O passeio não foi bem por Castelo Branco. Circulámos por três aldeias, da mais para a menos habitada, mas penso que isto foi uma coincidência. O convite foi do
Castelo de Artes. Levar os diários gráficos a outra paragens que não sejam os grandes centros urbanos, foi a proposta.
Partida de Santa Apolónia - o espírito de Edward Hooper habita neste desenho da sala de espera da gare.
Desenhos de Martim Branco, Ingarnal e Taberna Seca, a última uma aldeia quase fantasma. Não é o caso do vulto, o bem vivo Pedro Cabral.

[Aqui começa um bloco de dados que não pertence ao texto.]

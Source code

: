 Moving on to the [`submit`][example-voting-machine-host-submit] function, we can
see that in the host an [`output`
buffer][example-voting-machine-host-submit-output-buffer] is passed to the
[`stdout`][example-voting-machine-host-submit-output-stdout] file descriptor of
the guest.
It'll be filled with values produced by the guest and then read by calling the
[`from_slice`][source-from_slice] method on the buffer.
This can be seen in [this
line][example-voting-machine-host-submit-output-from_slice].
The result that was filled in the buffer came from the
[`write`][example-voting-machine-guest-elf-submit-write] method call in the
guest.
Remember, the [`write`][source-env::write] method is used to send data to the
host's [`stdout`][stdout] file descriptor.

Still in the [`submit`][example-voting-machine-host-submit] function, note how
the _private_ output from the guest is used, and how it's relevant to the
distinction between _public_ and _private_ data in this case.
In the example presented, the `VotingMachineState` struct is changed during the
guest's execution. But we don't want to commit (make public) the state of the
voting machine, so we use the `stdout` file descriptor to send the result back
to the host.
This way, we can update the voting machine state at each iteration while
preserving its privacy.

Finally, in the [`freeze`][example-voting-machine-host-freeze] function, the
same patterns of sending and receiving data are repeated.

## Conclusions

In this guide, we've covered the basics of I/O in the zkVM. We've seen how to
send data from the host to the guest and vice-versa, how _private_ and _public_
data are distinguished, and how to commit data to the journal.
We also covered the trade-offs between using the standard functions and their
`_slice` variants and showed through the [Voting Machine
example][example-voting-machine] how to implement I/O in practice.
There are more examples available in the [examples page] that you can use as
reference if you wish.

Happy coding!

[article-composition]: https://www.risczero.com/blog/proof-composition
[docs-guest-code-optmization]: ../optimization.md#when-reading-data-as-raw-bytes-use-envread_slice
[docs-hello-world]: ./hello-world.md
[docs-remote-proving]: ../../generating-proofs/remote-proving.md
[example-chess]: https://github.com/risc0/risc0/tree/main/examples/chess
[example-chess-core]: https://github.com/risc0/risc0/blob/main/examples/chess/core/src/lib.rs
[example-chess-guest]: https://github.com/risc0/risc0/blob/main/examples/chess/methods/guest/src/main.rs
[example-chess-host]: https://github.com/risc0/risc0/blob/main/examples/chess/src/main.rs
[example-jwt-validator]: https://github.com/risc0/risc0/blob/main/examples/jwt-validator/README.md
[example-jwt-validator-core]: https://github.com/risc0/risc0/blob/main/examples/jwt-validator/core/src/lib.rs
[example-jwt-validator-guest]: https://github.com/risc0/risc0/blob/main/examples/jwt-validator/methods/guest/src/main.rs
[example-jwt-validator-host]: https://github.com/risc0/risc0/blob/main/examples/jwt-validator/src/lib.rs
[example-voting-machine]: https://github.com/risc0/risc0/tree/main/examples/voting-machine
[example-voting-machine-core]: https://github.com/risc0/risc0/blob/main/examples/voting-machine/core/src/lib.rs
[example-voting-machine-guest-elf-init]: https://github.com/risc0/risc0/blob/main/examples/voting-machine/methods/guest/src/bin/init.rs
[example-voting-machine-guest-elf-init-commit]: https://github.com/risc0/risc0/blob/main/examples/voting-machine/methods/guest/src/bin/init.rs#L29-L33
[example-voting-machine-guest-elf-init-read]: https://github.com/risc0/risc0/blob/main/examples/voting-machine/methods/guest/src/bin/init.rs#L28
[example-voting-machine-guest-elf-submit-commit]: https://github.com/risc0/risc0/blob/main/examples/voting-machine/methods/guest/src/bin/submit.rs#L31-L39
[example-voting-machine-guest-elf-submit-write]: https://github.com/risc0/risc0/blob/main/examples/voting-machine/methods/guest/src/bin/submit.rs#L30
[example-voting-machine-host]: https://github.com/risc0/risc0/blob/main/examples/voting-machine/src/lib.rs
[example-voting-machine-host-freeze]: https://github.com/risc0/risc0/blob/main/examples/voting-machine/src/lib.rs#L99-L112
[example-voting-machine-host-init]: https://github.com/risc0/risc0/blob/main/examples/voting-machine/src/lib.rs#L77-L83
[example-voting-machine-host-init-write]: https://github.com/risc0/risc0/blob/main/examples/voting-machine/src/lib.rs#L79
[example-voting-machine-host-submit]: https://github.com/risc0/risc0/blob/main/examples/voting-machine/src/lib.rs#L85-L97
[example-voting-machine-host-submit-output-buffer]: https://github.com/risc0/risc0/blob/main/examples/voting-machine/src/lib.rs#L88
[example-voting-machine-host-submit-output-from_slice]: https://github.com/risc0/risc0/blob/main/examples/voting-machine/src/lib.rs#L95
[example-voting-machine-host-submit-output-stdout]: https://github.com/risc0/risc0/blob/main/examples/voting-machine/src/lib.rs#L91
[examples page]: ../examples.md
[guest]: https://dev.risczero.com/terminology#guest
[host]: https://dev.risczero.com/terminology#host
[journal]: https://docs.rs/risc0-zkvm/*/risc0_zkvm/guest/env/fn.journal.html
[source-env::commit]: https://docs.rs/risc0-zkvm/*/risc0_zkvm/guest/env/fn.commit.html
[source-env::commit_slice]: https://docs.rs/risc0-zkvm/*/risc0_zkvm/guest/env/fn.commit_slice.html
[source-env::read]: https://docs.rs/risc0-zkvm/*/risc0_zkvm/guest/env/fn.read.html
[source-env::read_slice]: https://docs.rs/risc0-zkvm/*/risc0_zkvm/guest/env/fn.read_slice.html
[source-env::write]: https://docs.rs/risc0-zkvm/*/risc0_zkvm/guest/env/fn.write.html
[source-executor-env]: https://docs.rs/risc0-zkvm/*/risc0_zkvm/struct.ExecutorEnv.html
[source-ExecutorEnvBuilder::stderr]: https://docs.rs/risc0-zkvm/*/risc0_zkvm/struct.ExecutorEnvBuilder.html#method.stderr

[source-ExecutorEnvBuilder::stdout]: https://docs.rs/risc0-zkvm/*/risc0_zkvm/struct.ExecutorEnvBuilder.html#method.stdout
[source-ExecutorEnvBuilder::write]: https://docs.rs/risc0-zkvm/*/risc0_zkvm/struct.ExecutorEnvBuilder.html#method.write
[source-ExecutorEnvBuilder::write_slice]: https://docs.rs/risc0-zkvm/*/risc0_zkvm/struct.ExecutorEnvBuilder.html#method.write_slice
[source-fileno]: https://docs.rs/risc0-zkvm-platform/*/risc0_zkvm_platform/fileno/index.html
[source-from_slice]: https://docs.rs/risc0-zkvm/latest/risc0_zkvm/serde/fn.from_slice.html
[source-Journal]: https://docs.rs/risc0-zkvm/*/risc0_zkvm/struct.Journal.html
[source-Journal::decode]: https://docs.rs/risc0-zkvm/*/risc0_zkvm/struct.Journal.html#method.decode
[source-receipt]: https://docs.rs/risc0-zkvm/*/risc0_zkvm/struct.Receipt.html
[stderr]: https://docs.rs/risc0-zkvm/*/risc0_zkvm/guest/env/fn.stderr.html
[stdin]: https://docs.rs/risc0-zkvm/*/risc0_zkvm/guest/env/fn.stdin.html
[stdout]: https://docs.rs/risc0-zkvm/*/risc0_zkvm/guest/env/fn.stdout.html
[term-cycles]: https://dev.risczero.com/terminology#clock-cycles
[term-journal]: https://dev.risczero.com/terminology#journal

Vários desenhos de alguns acompanhantes. Os dois últimos têm um intervalo de minutos: uma sequência que presta homenagem ao nosso condutor e que mostra dois desenhadores que começam a ser afetados por um mal que atinge alguns homens :)
Ponte centenária sobre o rio Ocresa (ou Ocreza), onde este se junta com o rio Ribeira do Tripeiro.
O CCCB, centro cultural de Castelo Branco é um espaço por dentro e por fora muito bem conseguido e que deu polémica quando foi construído, mas que agora é ferreamente defendido pelos albicastrenses. Carlos Alves, mais conhecido como Carlos Zíngaro musicou uma performance bailada por Maria Belo Costa. Curiosamente Zíngaro é também ilustrador e autor de BD.
Desenho de um ícone de todas as aldeias deste país - o café da terra.
Último desenho da série. O Regional da CP, que vem desde Castelo Branco até ao Entroncamento a lamber o Tejo. Uma viagem imperdível.
Obrigado ao Carlos Semedo e ao nosso anfitrião, e grande desenhador, Carlos Matos.